As we discussed in Section 2.4, in his Solvay lecture of 1927 de Broglie presented the pilot-wave dynamics of a non-relativistic many-body system, and outlined some simple applications of his ‘new dynamics of quanta’ (to interference, diffraction and atomic transitions). Further, as we saw in Section 10.2, contrary to a widespread misunderstanding, in the general discussion de Broglie's reply to Pauli's objection contained the essential points needed to treat inelastic scattering (even if Fermi's misleading optical analogy confused matters): in particular, de Broglie correctly indicated how definite quantum outcomes in scattering processes arise from a separation of wave packets in configuration space.

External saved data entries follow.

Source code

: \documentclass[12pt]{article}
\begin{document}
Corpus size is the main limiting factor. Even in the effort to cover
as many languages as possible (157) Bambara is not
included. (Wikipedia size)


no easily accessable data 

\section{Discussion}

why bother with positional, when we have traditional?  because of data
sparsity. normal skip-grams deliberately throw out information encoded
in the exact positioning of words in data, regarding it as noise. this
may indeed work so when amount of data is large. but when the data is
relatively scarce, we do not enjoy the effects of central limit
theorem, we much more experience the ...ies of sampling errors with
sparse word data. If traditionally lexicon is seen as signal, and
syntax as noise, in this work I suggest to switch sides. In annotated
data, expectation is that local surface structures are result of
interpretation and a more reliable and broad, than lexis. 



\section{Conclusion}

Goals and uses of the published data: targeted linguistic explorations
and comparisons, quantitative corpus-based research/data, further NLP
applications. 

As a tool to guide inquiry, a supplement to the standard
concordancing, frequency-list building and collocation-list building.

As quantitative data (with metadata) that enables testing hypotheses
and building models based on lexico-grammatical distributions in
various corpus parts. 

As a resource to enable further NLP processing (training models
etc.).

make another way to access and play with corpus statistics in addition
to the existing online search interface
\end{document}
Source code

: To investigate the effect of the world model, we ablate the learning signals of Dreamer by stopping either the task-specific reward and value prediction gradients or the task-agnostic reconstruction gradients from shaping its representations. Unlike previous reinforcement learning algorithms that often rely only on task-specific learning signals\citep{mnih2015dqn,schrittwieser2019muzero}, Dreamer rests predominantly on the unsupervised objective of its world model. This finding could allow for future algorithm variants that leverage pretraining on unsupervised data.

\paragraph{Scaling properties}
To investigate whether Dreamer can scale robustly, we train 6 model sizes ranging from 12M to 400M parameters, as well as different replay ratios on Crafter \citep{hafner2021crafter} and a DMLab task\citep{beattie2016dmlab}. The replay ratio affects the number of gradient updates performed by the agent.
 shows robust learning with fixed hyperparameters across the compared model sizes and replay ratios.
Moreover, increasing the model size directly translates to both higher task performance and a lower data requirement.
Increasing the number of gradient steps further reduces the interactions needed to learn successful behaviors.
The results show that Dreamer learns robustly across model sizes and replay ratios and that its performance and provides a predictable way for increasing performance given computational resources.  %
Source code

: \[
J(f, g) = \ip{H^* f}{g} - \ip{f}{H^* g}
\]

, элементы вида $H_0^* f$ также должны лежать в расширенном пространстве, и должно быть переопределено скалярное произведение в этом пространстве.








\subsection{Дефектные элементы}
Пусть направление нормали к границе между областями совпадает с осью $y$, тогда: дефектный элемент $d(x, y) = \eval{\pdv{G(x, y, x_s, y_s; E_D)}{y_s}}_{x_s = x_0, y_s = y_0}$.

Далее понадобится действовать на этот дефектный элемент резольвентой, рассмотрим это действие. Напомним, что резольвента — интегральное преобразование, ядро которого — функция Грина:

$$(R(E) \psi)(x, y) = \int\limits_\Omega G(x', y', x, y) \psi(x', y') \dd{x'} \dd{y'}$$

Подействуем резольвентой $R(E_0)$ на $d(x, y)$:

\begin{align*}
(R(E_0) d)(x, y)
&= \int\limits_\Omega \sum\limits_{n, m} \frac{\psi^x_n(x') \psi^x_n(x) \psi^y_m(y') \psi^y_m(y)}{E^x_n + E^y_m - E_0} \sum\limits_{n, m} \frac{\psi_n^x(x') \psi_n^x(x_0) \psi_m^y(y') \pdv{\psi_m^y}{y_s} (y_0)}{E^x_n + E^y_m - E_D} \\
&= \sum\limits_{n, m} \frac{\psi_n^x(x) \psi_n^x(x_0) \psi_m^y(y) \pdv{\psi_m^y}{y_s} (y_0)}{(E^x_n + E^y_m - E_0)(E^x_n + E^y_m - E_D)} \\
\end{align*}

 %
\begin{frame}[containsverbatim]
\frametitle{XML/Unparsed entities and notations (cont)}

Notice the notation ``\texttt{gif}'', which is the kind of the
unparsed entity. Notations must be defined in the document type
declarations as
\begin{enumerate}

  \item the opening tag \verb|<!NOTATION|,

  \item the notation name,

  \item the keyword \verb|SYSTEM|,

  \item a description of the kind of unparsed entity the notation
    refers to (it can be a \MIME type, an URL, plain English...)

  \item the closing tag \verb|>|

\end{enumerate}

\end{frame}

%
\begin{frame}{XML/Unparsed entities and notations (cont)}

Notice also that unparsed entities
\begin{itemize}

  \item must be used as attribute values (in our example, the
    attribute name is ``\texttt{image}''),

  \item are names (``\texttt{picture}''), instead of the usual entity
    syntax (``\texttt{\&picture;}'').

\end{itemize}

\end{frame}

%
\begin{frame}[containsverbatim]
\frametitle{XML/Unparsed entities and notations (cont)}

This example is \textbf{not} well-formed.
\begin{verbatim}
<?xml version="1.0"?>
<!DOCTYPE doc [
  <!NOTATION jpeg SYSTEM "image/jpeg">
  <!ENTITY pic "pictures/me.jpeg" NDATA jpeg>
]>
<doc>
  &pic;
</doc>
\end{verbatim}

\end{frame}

We also saw in Section 10.4 that de Broglie was unable to reply to a query from Kramers concerning the recoil of a single photon on a mirror: to do so, he would have had to introduce a joint wave function for the photon and the mirror.

De Broglie's theory was revived by Bohm 25 years later (Bohm 1952a,b) (though with the dynamics written in terms of a law for acceleration instead of a law for velocity). Bohm's truly new and very important contribution was a pilot-wave account of the general quantum theory of measurement, with macroscopic equipment (pointers, etc.) treated as part of the quantum system. In effect, in 1952, Bohm provided a detailed derivation of quantum phenomenology from de Broglie's dynamics of 1927 (albeit with the dynamical equations written differently).